Fuente: archicompostela.es

Papa Francisco en la Jornada Mundial de los Migrantes y Refugiados 2022: “Construir el futuro con los migrantes y los refugiados”

 

 

MENSAJE DEL SANTO PADRE FRANCISCO
PARA LA 108ª JORNADA MUNDIAL DEL MIGRANTE Y DEL REFUGIADO 2022

(25 de septiembre de 2022)

 

Construir el futuro con los migrantes y los refugiados

«No tenemos aquí abajo una ciudad permanente, sino que buscamos la futura» (Hb 13,14).

 

Queridos hermanos y hermanas:

El sentido último de nuestro “viaje” en este mundo es la búsqueda de la verdadera patria, el Reino de Dios inaugurado por Jesucristo, que encontrará su plena realización cuando Él vuelva en su gloria. Su Reino aún no se ha cumplido, pero ya está presente en aquellos que han acogido la salvación. «El Reino de Dios está en nosotros. Aunque todavía sea escatológico, sea el futuro del mundo, de la humanidad, se encuentra al mismo tiempo en nosotros». [1]

La ciudad futura es una «ciudad de sólidos cimientos, cuyo arquitecto y constructor es Dios» (Hb 11,10). Su proyecto prevé una intensa obra de edificación, en la que todos debemos sentirnos comprometidos personalmente. Se trata de un trabajo minucioso de conversión personal y de transformación de la realidad, para que se adapte cada vez más al plan divino. Los dramas de la historia nos recuerdan cuán lejos estamos todavía de alcanzar nuestra meta, la Nueva Jerusalén, «morada de Dios entre los hombres» (Ap 21,3). Pero no por eso debemos desanimarnos. A la luz de lo que hemos aprendido en las tribulaciones de los últimos tiempos, estamos llamados a renovar nuestro compromiso para la construcción de un futuro más acorde con el plan de Dios, de un mundo donde todos podamos vivir dignamente en paz.

«Pero nosotros, de acuerdo con la promesa del Señor, esperamos un cielo nuevo y una tierra nueva donde habitará la justicia» (2 P 3,13). La justicia es uno de los elementos constitutivos del Reino de Dios. En la búsqueda cotidiana de su voluntad, ésta debe edificarse con paciencia, sacrificio y determinación, para que todos los que tienen hambre y sed de ella sean saciados (cf. Mt 5,6). La justicia del Reino debe entenderse como la realización del orden divino, de su armonioso designio, según el cual, en Cristo muerto y resucitado, toda la creación vuelve a ser “buena” y la humanidad “muy buena” (cf. Gn 1,1-31). Sin embargo, para que reine esta maravillosa armonía, es necesario acoger la salvación de Cristo, su Evangelio de amor, para que se eliminen las desigualdades y las discriminaciones del mundo presente.

Nadie debe ser excluido.
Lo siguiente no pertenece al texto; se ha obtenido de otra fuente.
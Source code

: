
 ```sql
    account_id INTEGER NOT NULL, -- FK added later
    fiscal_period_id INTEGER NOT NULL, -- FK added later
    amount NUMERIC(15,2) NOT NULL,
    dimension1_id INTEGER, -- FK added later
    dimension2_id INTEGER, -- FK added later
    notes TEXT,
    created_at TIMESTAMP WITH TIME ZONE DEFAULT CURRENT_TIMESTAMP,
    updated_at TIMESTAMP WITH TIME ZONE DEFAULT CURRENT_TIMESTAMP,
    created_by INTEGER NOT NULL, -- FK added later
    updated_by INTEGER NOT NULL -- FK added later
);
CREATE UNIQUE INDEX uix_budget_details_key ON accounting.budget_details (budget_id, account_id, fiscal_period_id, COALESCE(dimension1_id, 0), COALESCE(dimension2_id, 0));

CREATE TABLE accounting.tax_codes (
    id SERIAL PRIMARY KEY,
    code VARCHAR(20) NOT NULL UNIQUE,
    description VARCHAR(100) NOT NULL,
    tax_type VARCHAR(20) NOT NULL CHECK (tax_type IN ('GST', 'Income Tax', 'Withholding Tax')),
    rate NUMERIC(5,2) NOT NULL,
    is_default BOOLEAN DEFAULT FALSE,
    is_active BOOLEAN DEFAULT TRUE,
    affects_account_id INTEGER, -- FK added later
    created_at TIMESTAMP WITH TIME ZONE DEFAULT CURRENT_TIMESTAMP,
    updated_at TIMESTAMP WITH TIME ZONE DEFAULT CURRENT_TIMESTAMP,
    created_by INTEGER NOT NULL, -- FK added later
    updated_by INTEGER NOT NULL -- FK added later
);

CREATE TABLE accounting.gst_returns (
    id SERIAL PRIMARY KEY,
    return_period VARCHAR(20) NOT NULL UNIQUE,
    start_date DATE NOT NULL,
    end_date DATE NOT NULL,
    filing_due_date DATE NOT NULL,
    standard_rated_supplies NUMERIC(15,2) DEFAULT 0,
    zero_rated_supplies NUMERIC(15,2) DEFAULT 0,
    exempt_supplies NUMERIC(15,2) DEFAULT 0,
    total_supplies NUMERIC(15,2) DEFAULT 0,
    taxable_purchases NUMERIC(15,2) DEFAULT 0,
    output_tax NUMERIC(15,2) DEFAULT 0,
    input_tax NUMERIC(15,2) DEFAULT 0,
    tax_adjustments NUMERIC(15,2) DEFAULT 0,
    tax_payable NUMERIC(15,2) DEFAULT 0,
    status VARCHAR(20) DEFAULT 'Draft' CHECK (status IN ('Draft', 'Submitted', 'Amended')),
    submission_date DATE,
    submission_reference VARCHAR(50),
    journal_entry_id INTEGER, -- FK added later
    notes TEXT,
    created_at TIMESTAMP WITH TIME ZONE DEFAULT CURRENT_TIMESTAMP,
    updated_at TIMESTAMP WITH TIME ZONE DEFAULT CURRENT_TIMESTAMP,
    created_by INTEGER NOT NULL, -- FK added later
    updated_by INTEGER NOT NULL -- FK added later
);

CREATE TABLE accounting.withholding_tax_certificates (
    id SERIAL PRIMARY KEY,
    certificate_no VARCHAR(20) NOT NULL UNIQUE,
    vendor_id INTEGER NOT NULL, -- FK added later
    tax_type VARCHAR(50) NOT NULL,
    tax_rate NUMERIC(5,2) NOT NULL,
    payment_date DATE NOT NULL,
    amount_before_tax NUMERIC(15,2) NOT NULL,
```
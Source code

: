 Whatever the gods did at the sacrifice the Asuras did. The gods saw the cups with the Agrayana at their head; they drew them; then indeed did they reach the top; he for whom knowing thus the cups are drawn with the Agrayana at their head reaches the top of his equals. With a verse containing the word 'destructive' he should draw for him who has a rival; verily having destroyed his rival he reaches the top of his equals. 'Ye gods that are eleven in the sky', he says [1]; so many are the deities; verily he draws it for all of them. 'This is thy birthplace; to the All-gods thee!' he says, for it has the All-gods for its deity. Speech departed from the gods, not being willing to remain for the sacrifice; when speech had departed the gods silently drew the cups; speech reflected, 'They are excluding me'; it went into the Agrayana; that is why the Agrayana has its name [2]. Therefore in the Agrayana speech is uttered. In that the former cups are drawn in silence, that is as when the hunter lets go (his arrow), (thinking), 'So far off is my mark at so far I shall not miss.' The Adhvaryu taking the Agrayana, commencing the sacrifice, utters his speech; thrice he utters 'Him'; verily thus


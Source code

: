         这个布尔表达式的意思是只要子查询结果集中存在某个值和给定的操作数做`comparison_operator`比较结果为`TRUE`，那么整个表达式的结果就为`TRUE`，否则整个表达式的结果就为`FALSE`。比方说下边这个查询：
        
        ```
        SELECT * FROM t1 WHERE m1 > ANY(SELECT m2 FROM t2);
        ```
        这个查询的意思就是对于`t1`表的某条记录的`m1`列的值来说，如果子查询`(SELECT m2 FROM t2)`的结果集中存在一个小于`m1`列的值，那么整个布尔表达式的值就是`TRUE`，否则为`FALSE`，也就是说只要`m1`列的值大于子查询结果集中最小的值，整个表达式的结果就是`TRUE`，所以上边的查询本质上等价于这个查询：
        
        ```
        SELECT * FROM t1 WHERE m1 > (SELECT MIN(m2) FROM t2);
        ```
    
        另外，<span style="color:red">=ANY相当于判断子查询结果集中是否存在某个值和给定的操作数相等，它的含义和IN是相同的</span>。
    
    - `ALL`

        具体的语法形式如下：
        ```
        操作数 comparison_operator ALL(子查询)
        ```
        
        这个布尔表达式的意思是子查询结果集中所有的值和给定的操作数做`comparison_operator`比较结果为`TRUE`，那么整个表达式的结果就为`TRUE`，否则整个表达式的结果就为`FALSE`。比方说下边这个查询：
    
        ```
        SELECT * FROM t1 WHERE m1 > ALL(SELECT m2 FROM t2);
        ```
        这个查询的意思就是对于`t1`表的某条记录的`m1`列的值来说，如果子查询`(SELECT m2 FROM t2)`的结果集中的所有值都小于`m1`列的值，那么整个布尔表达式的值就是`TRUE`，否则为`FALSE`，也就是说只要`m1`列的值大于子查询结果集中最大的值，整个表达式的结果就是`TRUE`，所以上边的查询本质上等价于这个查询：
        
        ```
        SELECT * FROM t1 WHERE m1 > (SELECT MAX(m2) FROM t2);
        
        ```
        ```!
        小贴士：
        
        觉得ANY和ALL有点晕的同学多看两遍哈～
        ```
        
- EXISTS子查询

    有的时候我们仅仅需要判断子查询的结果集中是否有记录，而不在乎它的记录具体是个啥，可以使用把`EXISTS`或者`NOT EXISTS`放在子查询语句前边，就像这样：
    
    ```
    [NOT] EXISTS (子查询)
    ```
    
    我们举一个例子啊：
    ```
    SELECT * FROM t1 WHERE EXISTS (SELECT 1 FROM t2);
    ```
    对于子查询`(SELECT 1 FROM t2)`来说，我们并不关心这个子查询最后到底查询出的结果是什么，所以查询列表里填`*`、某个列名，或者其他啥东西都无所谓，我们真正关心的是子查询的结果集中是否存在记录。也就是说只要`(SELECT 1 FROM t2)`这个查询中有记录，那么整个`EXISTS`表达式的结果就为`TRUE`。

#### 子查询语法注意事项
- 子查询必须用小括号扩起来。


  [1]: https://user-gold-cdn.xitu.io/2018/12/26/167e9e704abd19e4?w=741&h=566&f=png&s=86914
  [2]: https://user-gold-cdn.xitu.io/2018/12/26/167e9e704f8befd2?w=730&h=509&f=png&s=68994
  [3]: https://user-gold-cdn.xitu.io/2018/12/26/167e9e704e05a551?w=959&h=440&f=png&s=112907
Su proyecto es esencialmente inclusivo y sitúa en el centro a los habitantes de las periferias existenciales. Entre ellos hay muchos migrantes y refugiados, desplazados y víctimas de la trata. Es con ellos que Dios quiere edificar su Reino, porque sin ellos no sería el Reino que Dios quiere. La inclusión de las personas más vulnerables es una condición necesaria para obtener la plena ciudadanía. De hecho, dice el Señor: «Vengan, benditos de mi Padre, y reciban en herencia el Reino que les fue preparado desde el comienzo del mundo, porque tuve hambre, y ustedes me dieron de comer; tuve sed, y me dieron de beber; estaba de paso, y me alojaron; desnudo, y me vistieron; enfermo, y me visitaron; preso, y me vinieron a ver» (Mt 25,34-36).
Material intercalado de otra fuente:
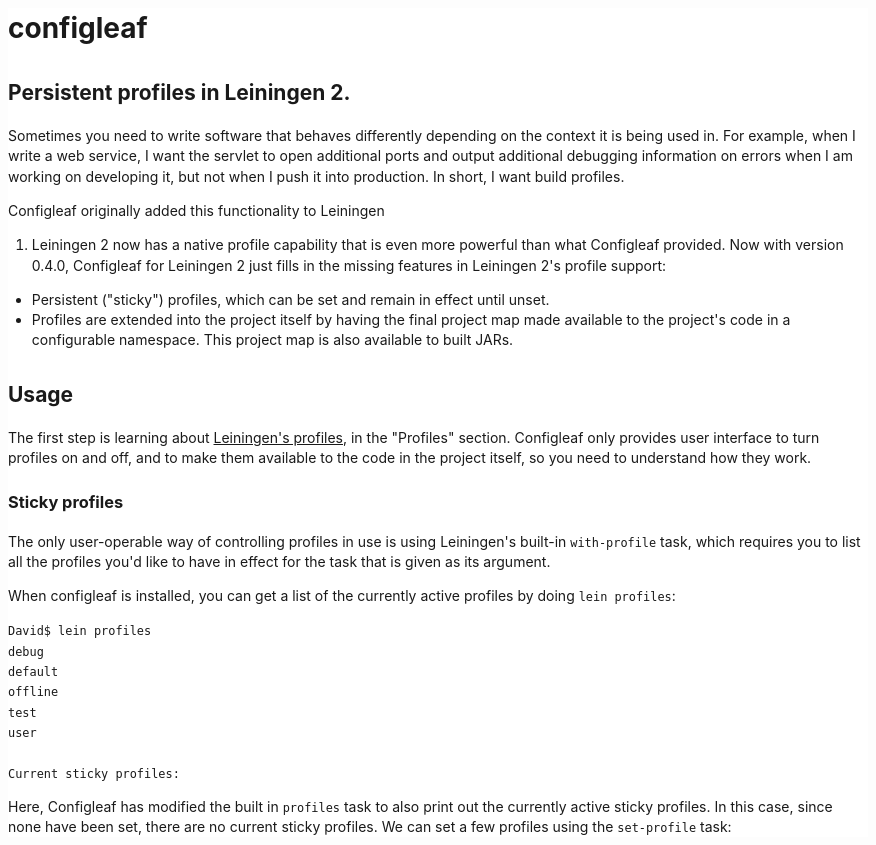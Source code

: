 # configleaf

## Persistent profiles in Leiningen 2.

Sometimes you need to write software that behaves differently depending on the context
it is being used in. For example, when I write a web service, I want the
servlet to open additional ports and output additional debugging information on errors
when I am working on developing it, but not when I push it into production. In short,
I want build profiles.

Configleaf originally added this functionality to Leiningen
1. Leiningen 2 now has a native profile capability that is even more powerful
than what Configleaf provided. Now with version 0.4.0, Configleaf for Leiningen 2 just
fills in the missing features in Leiningen 2's profile support:

* Persistent ("sticky") profiles, which can be set and remain in effect until unset.
* Profiles are extended into the project itself by having the final
  project map made available to the project's code in a configurable
  namespace. This project map is also available to built JARs.


## Usage

The first step is learning about
[Leiningen's profiles](https://github.com/technomancy/leiningen), in
the "Profiles" section. Configleaf only provides user interface to
turn profiles on and off, and to make them available to the code in
the project itself, so you need to understand how they work.

### Sticky profiles

The only user-operable way of controlling profiles in use is using
Leiningen's built-in `with-profile` task, which requires you to list
all the profiles you'd like to have in effect for the task that is
given as its argument.

When configleaf is installed, you can get a list of the currently
active profiles by doing `lein profiles`:

```
David$ lein profiles
debug
default
offline
test
user

Current sticky profiles:
```

Here, Configleaf has modified the built in `profiles` task to also
print out the currently active sticky profiles. In this case, since
none have been set, there are no current sticky profiles. We can set a
few profiles using the `set-profile` task:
Construir el futuro con los migrantes y los refugiados significa también reconocer y valorar lo que cada uno de ellos puede aportar al proceso de edificación. Me gusta ver este enfoque del fenómeno migratorio en unavisión profética de Isaías, en la que los extranjeros no figuran como invasores y destructores, sino como trabajadores bien dispuestos que reconstruyen las murallas de la Nueva Jerusalén, la Jerusalén abierta a todos los pueblos (cf. Is 60,10-11).

En la misma profecía, la llegada de los extranjeros se presenta como fuente de enriquecimiento: «Se volcarán sobre ti los tesoros del mar y las riquezas de las naciones llegarán hasta ti» (60,5). De hecho, la historia nos enseña que la aportación de los migrantes y refugiados ha sido fundamental para el crecimiento social y económico de nuestras sociedades. Y lo sigue siendo también hoy. Su trabajo, su capacidad de sacrificio, su juventud y su entusiasmo enriquecen a las comunidades que los acogen. Pero esta aportación podría ser mucho mayor si se valorara y se apoyara mediante programas específicos. Se trata de un enorme potencial, pronto a manifestarse, si se le ofrece la oportunidad.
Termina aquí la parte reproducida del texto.